STORED DATA START

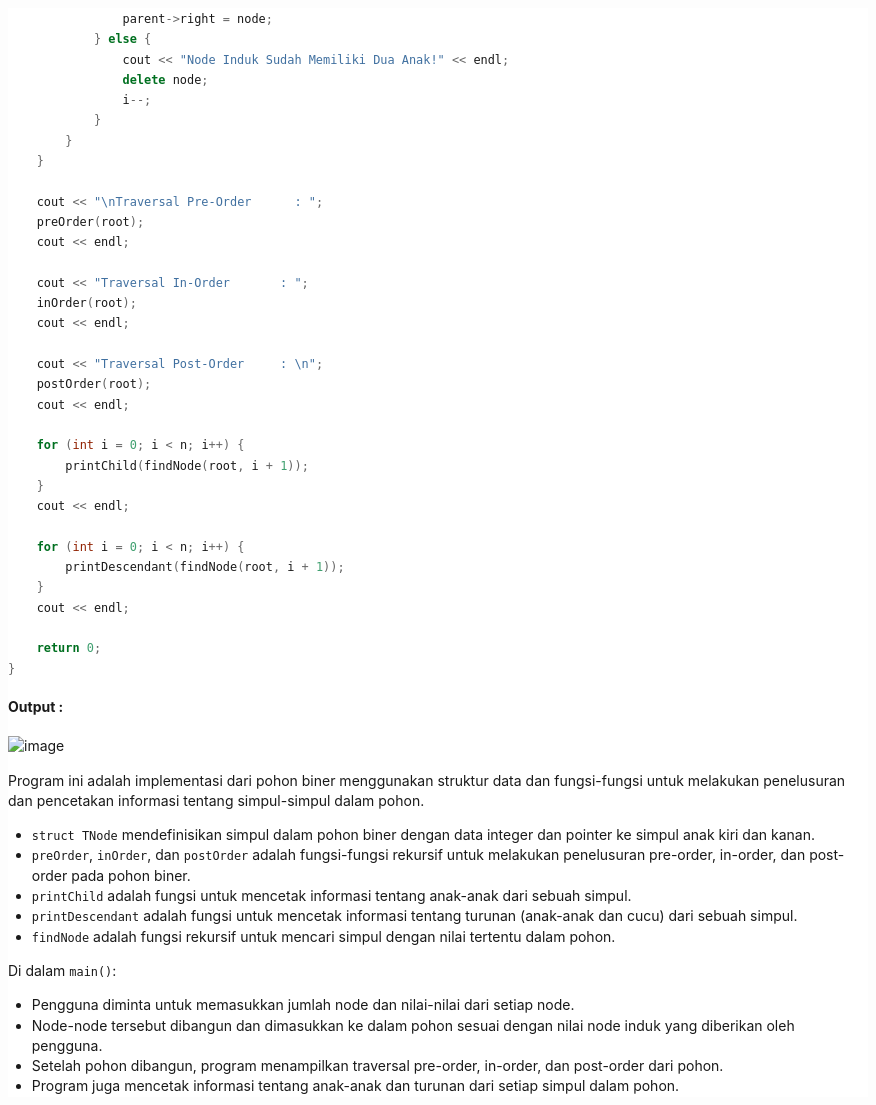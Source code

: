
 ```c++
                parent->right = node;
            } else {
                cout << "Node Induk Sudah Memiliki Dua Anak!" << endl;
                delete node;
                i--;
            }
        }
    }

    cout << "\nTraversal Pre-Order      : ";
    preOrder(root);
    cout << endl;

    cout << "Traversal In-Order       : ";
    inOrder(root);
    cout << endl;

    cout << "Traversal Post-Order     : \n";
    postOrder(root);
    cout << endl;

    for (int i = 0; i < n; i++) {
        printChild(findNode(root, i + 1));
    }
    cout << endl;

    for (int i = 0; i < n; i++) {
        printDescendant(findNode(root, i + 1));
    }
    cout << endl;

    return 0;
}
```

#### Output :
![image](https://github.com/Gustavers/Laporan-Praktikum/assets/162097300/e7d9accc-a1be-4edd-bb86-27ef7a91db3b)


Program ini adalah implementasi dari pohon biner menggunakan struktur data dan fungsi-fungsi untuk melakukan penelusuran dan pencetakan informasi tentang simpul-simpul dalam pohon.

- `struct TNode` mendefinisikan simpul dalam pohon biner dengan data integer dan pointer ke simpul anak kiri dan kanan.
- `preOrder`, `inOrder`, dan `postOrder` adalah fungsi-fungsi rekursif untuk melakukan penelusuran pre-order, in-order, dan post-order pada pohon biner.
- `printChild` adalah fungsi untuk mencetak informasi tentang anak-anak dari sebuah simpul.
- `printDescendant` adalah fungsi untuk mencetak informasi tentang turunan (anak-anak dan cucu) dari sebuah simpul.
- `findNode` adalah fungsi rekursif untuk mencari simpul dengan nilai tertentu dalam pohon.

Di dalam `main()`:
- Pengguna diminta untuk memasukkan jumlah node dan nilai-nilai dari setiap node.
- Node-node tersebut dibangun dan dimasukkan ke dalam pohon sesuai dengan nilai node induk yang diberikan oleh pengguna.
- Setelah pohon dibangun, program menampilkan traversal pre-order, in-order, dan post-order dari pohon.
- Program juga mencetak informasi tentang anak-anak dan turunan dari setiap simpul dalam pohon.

STORED DATA END

**TASK STATEMENT:**
Should a record include a picture, omit it from your copy and return the rest unchanged.

**FINISHED TASK:**
Source code

:
 ```c++
                parent->right = node;
            } else {
                cout << "Node Induk Sudah Memiliki Dua Anak!" << endl;
                delete node;
                i--;
            }
        }
    }

    cout << "\nTraversal Pre-Order      : ";
    preOrder(root);
    cout << endl;

    cout << "Traversal In-Order       : ";
    inOrder(root);
    cout << endl;

    cout << "Traversal Post-Order     : \n";
    postOrder(root);
    cout << endl;

    for (int i = 0; i < n; i++) {
        printChild(findNode(root, i + 1));
    }
    cout << endl;

    for (int i = 0; i < n; i++) {
        printDescendant(findNode(root, i + 1));
    }
    cout << endl;

    return 0;
}
```

#### Output :
![image](https://github.com/Gustavers/Laporan-Praktikum/assets/162097300/e7d9accc-a1be-4edd-bb86-27ef7a91db3b)


Program ini adalah implementasi dari pohon biner menggunakan struktur data dan fungsi-fungsi untuk melakukan penelusuran dan pencetakan informasi tentang simpul-simpul dalam pohon.

- `struct TNode` mendefinisikan simpul dalam pohon biner dengan data integer dan pointer ke simpul anak kiri dan kanan.
- `preOrder`, `inOrder`, dan `postOrder` adalah fungsi-fungsi rekursif untuk melakukan penelusuran pre-order, in-order, dan post-order pada pohon biner.
- `printChild` adalah fungsi untuk mencetak informasi tentang anak-anak dari sebuah simpul.
- `printDescendant` adalah fungsi untuk mencetak informasi tentang turunan (anak-anak dan cucu) dari sebuah simpul.
- `findNode` adalah fungsi rekursif untuk mencari simpul dengan nilai tertentu dalam pohon.

Di dalam `main()`:
- Pengguna diminta untuk memasukkan jumlah node dan nilai-nilai dari setiap node.
- Node-node tersebut dibangun dan dimasukkan ke dalam pohon sesuai dengan nilai node induk yang diberikan oleh pengguna.
- Setelah pohon dibangun, program menampilkan traversal pre-order, in-order, dan post-order dari pohon.
- Program juga mencetak informasi tentang anak-anak dan turunan dari setiap simpul dalam pohon.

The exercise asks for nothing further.